Reed estaba confundido sobre qué hacer, pero cuando vio a Latanya sonriéndole a Van mientras él se acercaba, sus piernas se movieron solas hacia ella.
—…Ahora me debes una —tan pronto como Van llegó al lado de los Locales, dejó escapar un ligero bufido y se paró junto a Latanya.
—Tch.
Mocoso insolente.
Gil estaba alerta al principio cuando los Locales lo miraron con hostilidad, pero después de un rato, quitó la mano de su espada y los saludó con una sonrisa en su rostro.

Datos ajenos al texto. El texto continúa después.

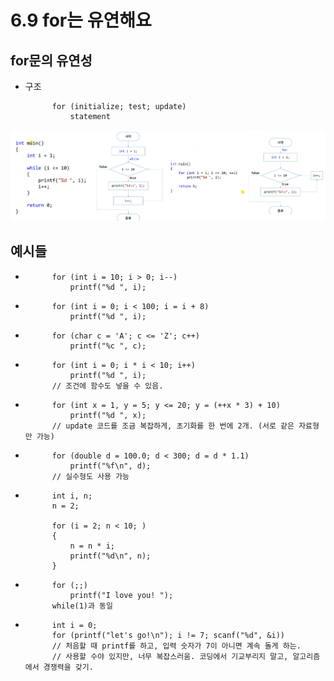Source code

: # 6.9 for는 유연해요
## for문의 유연성
* 구조  

            for (initialize; test; update)
                statement

![](../images/chapter6/for1.png)

## 예시들

*
            for (int i = 10; i > 0; i--)
                printf("%d ", i);
*
            for (int i = 0; i < 100; i = i + 8)
                printf("%d ", i);
*
            for (char c = 'A'; c <= 'Z'; c++)
                printf("%c ", c);
*
            for (int i = 0; i * i < 10; i++)
                printf("%d ", i);
            // 조건에 함수도 넣을 수 있음.
*
            for (int x = 1, y = 5; y <= 20; y = (++x * 3) + 10)
                printf("%d ", x);
            // update 코드를 조금 복잡하게, 초기화를 한 번에 2개. (서로 같은 자료형만 가능)
*
            for (double d = 100.0; d < 300; d = d * 1.1)
                printf("%f\n", d);
            // 실수형도 사용 가능
*
            int i, n;
            n = 2;

            for (i = 2; n < 10; )
            {
                n = n * i;
                printf("%d\n", n);
            }
*
            for (;;)
                printf("I love you! ");
            while(1)과 동일
*
            int i = 0;
            for (printf("let's go!\n"); i != 7; scanf("%d", &i))
            // 처음할 때 printf를 하고, 입력 숫자가 7이 아니면 계속 돌게 하는.
            // 사용할 수야 있지만, 너무 복잡스러움. 코딩에서 기교부리지 말고, 알고리즘에서 경쟁력을 갖기.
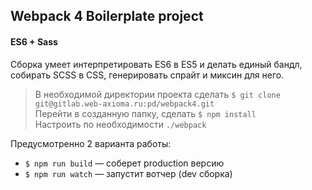 ## Webpack 4 Boilerplate project
#### ES6 + Sass

Сборка умеет интерпретировать ES6 в ES5 и делать единый бандл, собирать SCSS в CSS, генерировать спрайт и миксин для него.

> В необходимой директории проекта сделать `$ git clone git@gitlab.web-axioma.ru:pd/webpack4.git`  
> Перейти в созданную папку, сделать `$ npm install`  
> Настроить по необходимости `./webpack`

Предусмотренно 2 варианта работы:  

- `$ npm run build` — соберет production версию  
- `$ npm run watch` — запустит вотчер (dev сборка)
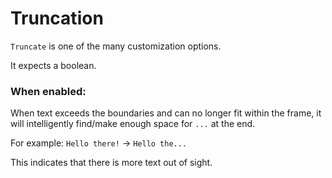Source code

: # Truncation

`Truncate` is one of the many customization options.

It expects a boolean.

### When enabled:

When text exceeds the boundaries and can no longer fit within the frame, it will intelligently find/make enough space for `...` at the end.

For example: `Hello there!` -> `Hello the...`&#x20;

This indicates that there is more text out of sight.
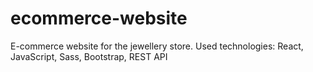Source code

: # ecommerce-website
E-commerce website for the jewellery store.  Used technologies: React, JavaScript, Sass, Bootstrap, REST API
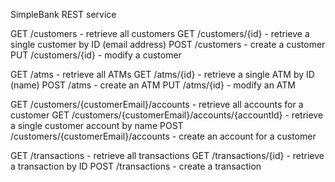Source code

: SimpleBank REST service

GET /customers - retrieve all customers
GET /customers/{id} - retrieve a single customer by ID (email address)
POST /customers - create a customer
PUT /customers/{id} - modify a customer

GET /atms - retrieve all ATMs
GET /atms/{id} - retrieve a single ATM by ID (name)
POST /atms - create an ATM
PUT /atms/{id} - modify an ATM

GET /customers/{customerEmail}/accounts - retrieve all accounts for a customer
GET /customers/{customerEmail}/accounts/{accountId} - retrieve a single customer account by name
POST /customers/{customerEmail}/accounts - create an account for a customer

GET /transactions - retrieve all transactions
GET /transactions/{id} - retrieve a transaction by ID
POST /transactions - create a transaction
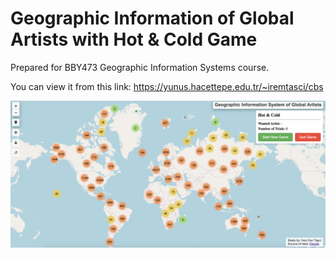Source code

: # Geographic Information of Global Artists with Hot & Cold Game
Prepared for BBY473 Geographic Information Systems course.

You can view it from this link: https://yunus.hacettepe.edu.tr/~iremtasci/cbs

![Screenshot 1](https://github.com/iremnurtasci/gis-of-global-artists/blob/main/img/map.png)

Esta era la primera vez que veía a uno de cerca, estaba lejos en la oscuridad cuando se infiltraron en el Campamento.
Y viéndolos ahora, no parecían tan diferentes de ellos.
Solo eran…
humanos.
Los Locales no pudieron evitar mirarse entre sí mientras este hombre pelirrojo de aspecto estúpido los saludaba y agitaba sus manos hacia ellos.
Estaban confundidos sobre lo que estaba sucediendo.
¿Los Prisioneros se estaban aliando con ellos?
¿Pero por qué?
¿Y la Líder de los Prisioneros era una de ellos?
¿Cómo…
podía ser eso?
Estaban llenos de preguntas que querían que se respondieran ahora.
Pero antes de que pudieran preguntarle a Eugene, los rugidos de los Prisioneros llenaron sus oídos.
—¡Atáquenlos ahora!
¡No importa si Boss está con ellos, mátenlos!
—gritó Grant, su voz casi quebrándose mientras sus ojos estaban llenos de frenesí.
Durante mucho tiempo, trató de resistir su impulso de matar y mutilar personas, y ahora esa oportunidad se le presentaba una vez más.
Él…
no iba a detenerse.
Más aún ahora que sus enemigos estaban frente a él.
—¡Graaaah!
—Solomon, que había estado callado todo el tiempo, rugió.
Su voz fue suficiente para hacer ondular el aire a su alrededor.
Al final, eligió no seguir a Boss cuando sus instintos volvieron a él.
Lo único en su mente ahora era el llamado de la sangre.
Y así, dio el primer paso, iniciando su pequeña guerra.